这是1951年初陶铸与毛的来往电报。见于前广东省副省长杨立所著《古大存沉冤录》(天地图书,2000年,122页)。陶时任中共广西省委代理书记,奉毛之命主持广西剿匪。此后不久,擢升为中共中央中南局常委,中南军区政治部副主任、主任。堪称为‘用人血染红了顶子’的典型,其官位背后,至少有一万三千多冤魂在游荡。

  当年11月,陶被毛调至广州,‘接替方方主管广东土改运动’,位居中共中央华南分局第一书记叶剑英之下。其后陶重用赵紫阳,结合镇反、肃反,在土改中大开杀戒,并整肃本地干部,受到毛的肯定与支持。未几,叶剑英被调离广东,陶铸正式登上南天王宝座。

  57年4月27日,中共中央下发《关于整风运动的指示》,陶作为毛宠信的封疆大吏,按照‘最高’的旨意,精心部署。5月15日,省委制定了《关于整风运动的计划》。
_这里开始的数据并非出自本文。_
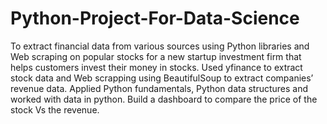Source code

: # Python-Project-For-Data-Science
To extract financial data from various sources using Python libraries and Web scraping on popular stocks for a new startup investment firm that helps customers invest their money in stocks.
Used yfinance to extract stock data and Web scrapping using BeautifulSoup to extract companies’ revenue data.
Applied Python fundamentals, Python data structures and worked with data in python.
Build a dashboard to compare the price of the stock Vs the revenue.
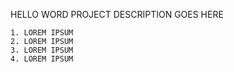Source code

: HELLO WORD PROJECT DESCRIPTION GOES HERE

	1. LOREM IPSUM
	2. LOREM IPSUM
	3. LOREM IPSUM
	4. LOREM IPSUM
此前的14日和隔天的16日,中共中央接连发出党内指示,表明就要进行反右的意图。陶决定亲自出马,于5月19日到中山大学听取师生意见,‘引蛇出洞’。

  当天上午的教师座谈会上,‘中文系教授董每戡说:学校的大部分党员有两副面孔,平时是封建时代的寡妇面孔,不苟言笑,(陶铸插话:是冷若冰霜。)不去接近群众;运动中是屠夫面孔,很凶恶,知识分子很怕他们……

  政治经济学教授林楚君说,党的工作作风没有改变过去对敌斗争的方式,党员强调组织性,什么事先在党内决定通过后,非党人士的校长,系主任的意见就不会有人听了,这种有职无权不就造成宗派主义吗?

  中文系教授詹安泰说,过去党偏听积极分子的话,就更脱离群众,因为这些年轻的积极分子不一定了解每个老教师辛苦工作到半夜的情况的。肃反中间学校产生的一些错误,也不单是某个人的问题,党委会应该进行检查。’

  陶铸一直不动声息地耐心听着,甚至插上一两句话以示鼓励。会议结束前,他特地添上几句说:‘学校党委可以再组织教师们继续提意见,让教师们七年来积压在心里的话都说出来,直到整好党的作风,意见提完了为止。’他还说:‘现在有些同志思想有顾虑,怕报复,但从一个党组织来看,他是不会报复谁的。’‘造成党群关系隔膜的现象,首先是由党员负责,墙本身就是由党员筑起来的,整风就是要拆墙。’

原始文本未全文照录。